WHAT TO DO: Report every line of the records below that includes the string "stages".

Records from a data collection:

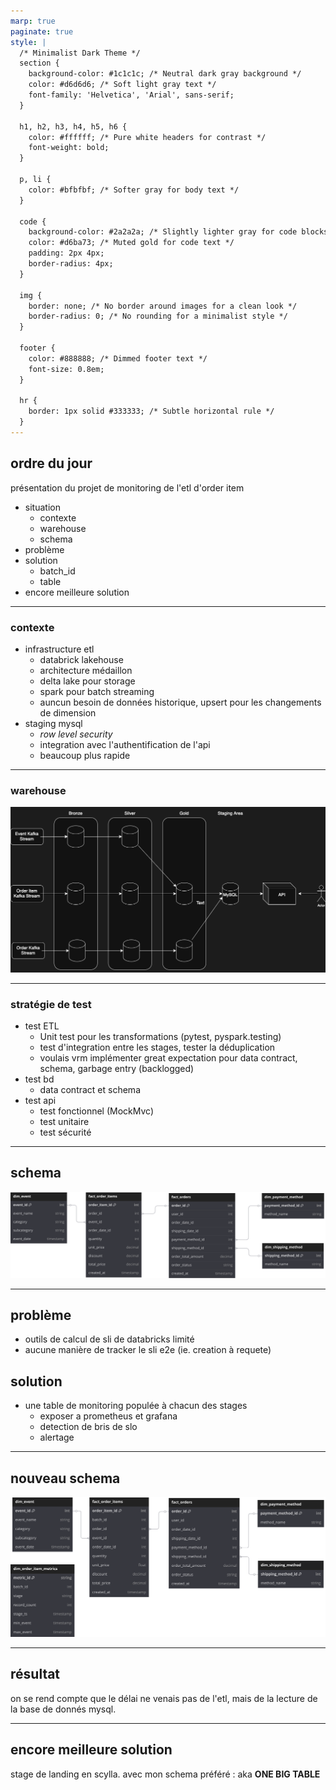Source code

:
```yaml
---
marp: true
paginate: true
style: |
  /* Minimalist Dark Theme */
  section {
    background-color: #1c1c1c; /* Neutral dark gray background */
    color: #d6d6d6; /* Soft light gray text */
    font-family: 'Helvetica', 'Arial', sans-serif;
  }

  h1, h2, h3, h4, h5, h6 {
    color: #ffffff; /* Pure white headers for contrast */
    font-weight: bold;
  }

  p, li {
    color: #bfbfbf; /* Softer gray for body text */
  }

  code {
    background-color: #2a2a2a; /* Slightly lighter gray for code blocks */
    color: #d6ba73; /* Muted gold for code text */
    padding: 2px 4px;
    border-radius: 4px;
  }

  img {
    border: none; /* No border around images for a clean look */
    border-radius: 0; /* No rounding for a minimalist style */
  }

  footer {
    color: #888888; /* Dimmed footer text */
    font-size: 0.8em;
  }

  hr {
    border: 1px solid #333333; /* Subtle horizontal rule */
  }
---
```


## ordre du jour

présentation du projet de monitoring de l'etl d'order item

- situation
  - contexte
  - warehouse
  - schema
- problème
- solution
  - batch_id
  - table
- encore meilleure solution

---

### contexte

- infrastructure etl
  - databrick lakehouse
  - architecture médaillon
  - delta lake pour storage
  - spark pour batch streaming
  - auncun besoin de données historique, upsert pour les changements de dimension
- staging mysql
  - <i>row level security</i>
  - integration avec l'authentification de l'api
  - beaucoup plus rapide

---

### warehouse

<img src="system.drawio.png" />

---

### stratégie de test
- test ETL
  - Unit test pour les transformations (pytest, pyspark.testing)
  - test d'integration entre les stages, tester la déduplication
  - voulais vrm implémenter great expectation pour data contract, schema, garbage entry (backlogged)
- test bd
  - data contract et schema
- test api
  - test fonctionnel (MockMvc)
  - test unitaire
  - test sécurité

---

## schema

<img src="double-star.svg"/>

---

## problème

- outils de calcul de sli de databricks limité
- aucune manière de tracker le sli e2e (ie. creation à requete)

## solution

- une table de monitoring populée à chacun des stages
  - exposer a prometheus et grafana
  - detection de bris de slo
  - alertage

---

## nouveau schema

<img src="monitoring-table.svg"/>

---

## résultat

on se rend compte que le délai ne venais pas de l'etl, mais de la lecture de la base de donnés mysql.

---

## encore meilleure solution

stage de landing en scylla.
avec mon schema préféré :
aka <b>ONE BIG TABLE</b>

OUTPUT BELOW:
  - test d'integration entre les stages, tester la déduplication
- une table de monitoring populée à chacun des stages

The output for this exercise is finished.